Please repeat each of the records that follow, exactly as written.

(Beginning of Information supplied)

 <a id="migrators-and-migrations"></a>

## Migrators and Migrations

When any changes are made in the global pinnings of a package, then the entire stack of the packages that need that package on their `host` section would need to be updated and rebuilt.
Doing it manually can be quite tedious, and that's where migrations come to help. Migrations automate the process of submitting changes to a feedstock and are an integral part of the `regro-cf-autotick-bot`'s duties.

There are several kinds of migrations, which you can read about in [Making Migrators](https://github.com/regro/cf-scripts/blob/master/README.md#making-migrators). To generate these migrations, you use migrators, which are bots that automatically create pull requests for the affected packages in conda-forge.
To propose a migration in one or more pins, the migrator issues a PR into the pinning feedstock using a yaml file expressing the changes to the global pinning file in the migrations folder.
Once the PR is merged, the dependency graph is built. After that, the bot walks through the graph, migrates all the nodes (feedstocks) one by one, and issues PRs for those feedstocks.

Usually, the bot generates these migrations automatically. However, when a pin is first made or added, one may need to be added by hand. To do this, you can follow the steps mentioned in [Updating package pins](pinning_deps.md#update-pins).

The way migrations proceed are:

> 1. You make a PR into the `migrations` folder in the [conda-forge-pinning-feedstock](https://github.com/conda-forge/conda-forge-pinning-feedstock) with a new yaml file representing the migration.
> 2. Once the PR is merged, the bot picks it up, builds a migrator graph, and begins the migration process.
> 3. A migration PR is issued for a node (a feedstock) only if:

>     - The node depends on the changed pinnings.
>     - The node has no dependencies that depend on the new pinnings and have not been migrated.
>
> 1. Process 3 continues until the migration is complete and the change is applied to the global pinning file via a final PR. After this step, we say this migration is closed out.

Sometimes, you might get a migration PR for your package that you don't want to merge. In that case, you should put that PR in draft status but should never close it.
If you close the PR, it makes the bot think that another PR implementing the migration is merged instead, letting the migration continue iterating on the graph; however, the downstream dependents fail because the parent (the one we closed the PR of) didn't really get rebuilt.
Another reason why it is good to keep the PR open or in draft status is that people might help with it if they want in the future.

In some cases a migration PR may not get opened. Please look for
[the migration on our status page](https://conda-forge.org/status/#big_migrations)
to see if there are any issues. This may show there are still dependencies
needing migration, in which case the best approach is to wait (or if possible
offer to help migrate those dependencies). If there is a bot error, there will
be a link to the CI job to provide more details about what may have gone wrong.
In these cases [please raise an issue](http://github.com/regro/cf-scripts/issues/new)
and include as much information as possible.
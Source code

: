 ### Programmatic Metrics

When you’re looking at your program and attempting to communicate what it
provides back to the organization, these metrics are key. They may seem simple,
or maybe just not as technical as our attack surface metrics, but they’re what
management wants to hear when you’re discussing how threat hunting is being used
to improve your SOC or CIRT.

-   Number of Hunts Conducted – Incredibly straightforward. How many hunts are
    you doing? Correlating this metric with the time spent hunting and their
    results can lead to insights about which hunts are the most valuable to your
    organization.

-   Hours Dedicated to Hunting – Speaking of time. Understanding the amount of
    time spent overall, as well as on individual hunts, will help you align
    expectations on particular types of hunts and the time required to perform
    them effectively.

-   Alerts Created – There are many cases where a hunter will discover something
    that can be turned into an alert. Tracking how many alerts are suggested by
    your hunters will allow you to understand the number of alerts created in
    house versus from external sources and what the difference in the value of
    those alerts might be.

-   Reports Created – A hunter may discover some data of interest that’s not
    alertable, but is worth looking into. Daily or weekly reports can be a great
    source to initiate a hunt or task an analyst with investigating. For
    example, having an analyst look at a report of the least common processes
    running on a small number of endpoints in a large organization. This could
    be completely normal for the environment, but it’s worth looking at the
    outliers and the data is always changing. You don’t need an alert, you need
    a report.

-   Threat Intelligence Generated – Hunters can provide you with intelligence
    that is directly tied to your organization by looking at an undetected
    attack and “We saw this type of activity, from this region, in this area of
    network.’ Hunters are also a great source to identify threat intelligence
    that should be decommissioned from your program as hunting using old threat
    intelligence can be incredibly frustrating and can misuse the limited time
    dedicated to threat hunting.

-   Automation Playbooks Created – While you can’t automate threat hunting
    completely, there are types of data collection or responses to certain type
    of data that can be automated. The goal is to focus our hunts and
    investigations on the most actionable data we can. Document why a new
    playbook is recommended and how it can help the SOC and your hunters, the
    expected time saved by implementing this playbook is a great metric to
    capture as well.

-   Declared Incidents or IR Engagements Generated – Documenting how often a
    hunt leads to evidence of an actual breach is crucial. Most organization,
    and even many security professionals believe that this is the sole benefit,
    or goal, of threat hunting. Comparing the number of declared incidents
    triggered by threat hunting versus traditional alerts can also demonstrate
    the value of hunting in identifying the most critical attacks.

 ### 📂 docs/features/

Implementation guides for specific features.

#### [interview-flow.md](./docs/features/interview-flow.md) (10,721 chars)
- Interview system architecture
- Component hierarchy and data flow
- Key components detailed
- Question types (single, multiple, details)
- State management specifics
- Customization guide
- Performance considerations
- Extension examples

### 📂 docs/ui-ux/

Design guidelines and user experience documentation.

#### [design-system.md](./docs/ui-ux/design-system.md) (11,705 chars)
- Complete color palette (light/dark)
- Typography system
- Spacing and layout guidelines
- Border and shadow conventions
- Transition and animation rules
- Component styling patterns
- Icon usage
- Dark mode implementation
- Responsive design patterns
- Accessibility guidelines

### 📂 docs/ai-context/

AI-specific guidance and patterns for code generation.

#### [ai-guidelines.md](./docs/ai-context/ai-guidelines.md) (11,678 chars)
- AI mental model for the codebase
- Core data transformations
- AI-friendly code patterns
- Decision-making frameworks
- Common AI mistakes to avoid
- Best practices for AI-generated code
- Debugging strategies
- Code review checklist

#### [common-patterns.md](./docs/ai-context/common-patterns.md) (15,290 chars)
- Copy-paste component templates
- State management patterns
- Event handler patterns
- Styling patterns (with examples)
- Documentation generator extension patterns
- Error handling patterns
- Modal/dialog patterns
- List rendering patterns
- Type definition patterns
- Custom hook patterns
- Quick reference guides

(End of Information supplied)

**Result of this exercise**
 <a id="migrators-and-migrations"></a>

## Migrators and Migrations

When any changes are made in the global pinnings of a package, then the entire stack of the packages that need that package on their `host` section would need to be updated and rebuilt.
Doing it manually can be quite tedious, and that's where migrations come to help. Migrations automate the process of submitting changes to a feedstock and are an integral part of the `regro-cf-autotick-bot`'s duties.

There are several kinds of migrations, which you can read about in [Making Migrators](https://github.com/regro/cf-scripts/blob/master/README.md#making-migrators). To generate these migrations, you use migrators, which are bots that automatically create pull requests for the affected packages in conda-forge.
To propose a migration in one or more pins, the migrator issues a PR into the pinning feedstock using a yaml file expressing the changes to the global pinning file in the migrations folder.
Once the PR is merged, the dependency graph is built. After that, the bot walks through the graph, migrates all the nodes (feedstocks) one by one, and issues PRs for those feedstocks.

Usually, the bot generates these migrations automatically. However, when a pin is first made or added, one may need to be added by hand. To do this, you can follow the steps mentioned in [Updating package pins](pinning_deps.md#update-pins).

The way migrations proceed are:

> 1. You make a PR into the `migrations` folder in the [conda-forge-pinning-feedstock](https://github.com/conda-forge/conda-forge-pinning-feedstock) with a new yaml file representing the migration.
> 2. Once the PR is merged, the bot picks it up, builds a migrator graph, and begins the migration process.
> 3. A migration PR is issued for a node (a feedstock) only if:

>     - The node depends on the changed pinnings.
>     - The node has no dependencies that depend on the new pinnings and have not been migrated.
>
> 1. Process 3 continues until the migration is complete and the change is applied to the global pinning file via a final PR. After this step, we say this migration is closed out.

Sometimes, you might get a migration PR for your package that you don't want to merge. In that case, you should put that PR in draft status but should never close it.
If you close the PR, it makes the bot think that another PR implementing the migration is merged instead, letting the migration continue iterating on the graph; however, the downstream dependents fail because the parent (the one we closed the PR of) didn't really get rebuilt.
Another reason why it is good to keep the PR open or in draft status is that people might help with it if they want in the future.

In some cases a migration PR may not get opened. Please look for
[the migration on our status page](https://conda-forge.org/status/#big_migrations)
to see if there are any issues. This may show there are still dependencies
needing migration, in which case the best approach is to wait (or if possible
offer to help migrate those dependencies). If there is a bot error, there will
be a link to the CI job to provide more details about what may have gone wrong.
In these cases [please raise an issue](http://github.com/regro/cf-scripts/issues/new)
and include as much information as possible.
Source code

: ### Programmatic Metrics

When you’re looking at your program and attempting to communicate what it
provides back to the organization, these metrics are key. They may seem simple,
or maybe just not as technical as our attack surface metrics, but they’re what
management wants to hear when you’re discussing how threat hunting is being used
to improve your SOC or CIRT.

-   Number of Hunts Conducted – Incredibly straightforward. How many hunts are
    you doing? Correlating this metric with the time spent hunting and their
    results can lead to insights about which hunts are the most valuable to your
    organization.

-   Hours Dedicated to Hunting – Speaking of time. Understanding the amount of
    time spent overall, as well as on individual hunts, will help you align
    expectations on particular types of hunts and the time required to perform
    them effectively.

-   Alerts Created – There are many cases where a hunter will discover something
    that can be turned into an alert. Tracking how many alerts are suggested by
    your hunters will allow you to understand the number of alerts created in
    house versus from external sources and what the difference in the value of
    those alerts might be.

-   Reports Created – A hunter may discover some data of interest that’s not
    alertable, but is worth looking into. Daily or weekly reports can be a great
    source to initiate a hunt or task an analyst with investigating. For
    example, having an analyst look at a report of the least common processes
    running on a small number of endpoints in a large organization. This could
    be completely normal for the environment, but it’s worth looking at the
    outliers and the data is always changing. You don’t need an alert, you need
    a report.

-   Threat Intelligence Generated – Hunters can provide you with intelligence
    that is directly tied to your organization by looking at an undetected
    attack and “We saw this type of activity, from this region, in this area of
    network.’ Hunters are also a great source to identify threat intelligence
    that should be decommissioned from your program as hunting using old threat
    intelligence can be incredibly frustrating and can misuse the limited time
    dedicated to threat hunting.

-   Automation Playbooks Created – While you can’t automate threat hunting
    completely, there are types of data collection or responses to certain type
    of data that can be automated. The goal is to focus our hunts and
    investigations on the most actionable data we can. Document why a new
    playbook is recommended and how it can help the SOC and your hunters, the
    expected time saved by implementing this playbook is a great metric to
    capture as well.

-   Declared Incidents or IR Engagements Generated – Documenting how often a
    hunt leads to evidence of an actual breach is crucial. Most organization,
    and even many security professionals believe that this is the sole benefit,
    or goal, of threat hunting. Comparing the number of declared incidents
    triggered by threat hunting versus traditional alerts can also demonstrate
    the value of hunting in identifying the most critical attacks.

 ### 📂 docs/features/

Implementation guides for specific features.

#### [interview-flow.md](./docs/features/interview-flow.md) (10,721 chars)
- Interview system architecture
- Component hierarchy and data flow
- Key components detailed
- Question types (single, multiple, details)
- State management specifics
- Customization guide
- Performance considerations
- Extension examples

### 📂 docs/ui-ux/

Design guidelines and user experience documentation.

#### [design-system.md](./docs/ui-ux/design-system.md) (11,705 chars)
- Complete color palette (light/dark)
- Typography system
- Spacing and layout guidelines
- Border and shadow conventions
- Transition and animation rules
- Component styling patterns
- Icon usage
- Dark mode implementation
- Responsive design patterns
- Accessibility guidelines

### 📂 docs/ai-context/

AI-specific guidance and patterns for code generation.

#### [ai-guidelines.md](./docs/ai-context/ai-guidelines.md) (11,678 chars)
- AI mental model for the codebase
- Core data transformations
- AI-friendly code patterns
- Decision-making frameworks
- Common AI mistakes to avoid
- Best practices for AI-generated code
- Debugging strategies
- Code review checklist

#### [common-patterns.md](./docs/ai-context/common-patterns.md) (15,290 chars)
- Copy-paste component templates
- State management patterns
- Event handler patterns
- Styling patterns (with examples)
- Documentation generator extension patterns
- Error handling patterns
- Modal/dialog patterns
- List rendering patterns
- Type definition patterns
- Custom hook patterns
- Quick reference guides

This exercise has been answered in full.